------ Provided records ------

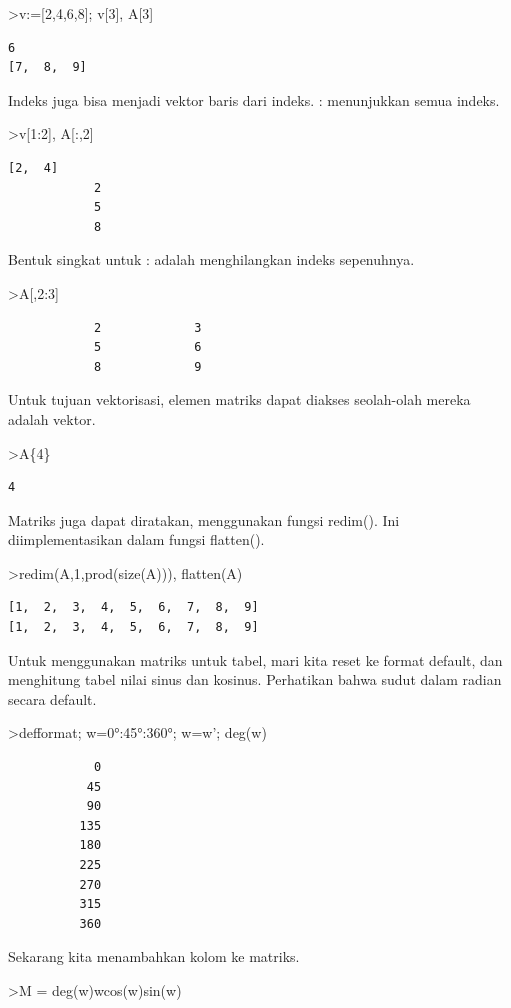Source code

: \documentclass[
]{book}
\begin{document}
\textgreater v:={[}2,4,6,8{]}; v{[}3{]}, A{[}3{]}

\begin{verbatim}
6
[7,  8,  9]
\end{verbatim}

Indeks juga bisa menjadi vektor baris dari indeks. : menunjukkan semua indeks.

\textgreater v{[}1:2{]}, A{[}:,2{]}

\begin{verbatim}
[2,  4]
            2 
            5 
            8 
\end{verbatim}

Bentuk singkat untuk : adalah menghilangkan indeks sepenuhnya.

\textgreater A{[},2:3{]}

\begin{verbatim}
            2             3 
            5             6 
            8             9 
\end{verbatim}

Untuk tujuan vektorisasi, elemen matriks dapat diakses seolah-olah mereka adalah vektor.

\textgreater A\{4\}

\begin{verbatim}
4
\end{verbatim}

Matriks juga dapat diratakan, menggunakan fungsi redim(). Ini diimplementasikan dalam fungsi flatten().

\textgreater redim(A,1,prod(size(A))), flatten(A)

\begin{verbatim}
[1,  2,  3,  4,  5,  6,  7,  8,  9]
[1,  2,  3,  4,  5,  6,  7,  8,  9]
\end{verbatim}

Untuk menggunakan matriks untuk tabel, mari kita reset ke format default, dan menghitung tabel nilai sinus dan kosinus. Perhatikan bahwa sudut dalam radian secara default.

\textgreater defformat; w=0°:45°:360°; w=w'; deg(w)

\begin{verbatim}
            0 
           45 
           90 
          135 
          180 
          225 
          270 
          315 
          360 
\end{verbatim}

Sekarang kita menambahkan kolom ke matriks.

\textgreater M = deg(w)\textbar w\textbar cos(w)\textbar sin(w)
\end{document}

------

▶ _What is required_
Which lines in the listing above include the string "dapat"? Copy each of them.

▶ _Task answer_
Untuk tujuan vektorisasi, elemen matriks dapat diakses seolah-olah mereka adalah vektor.
Matriks juga dapat diratakan, menggunakan fungsi redim(). Ini diimplementasikan dalam fungsi flatten().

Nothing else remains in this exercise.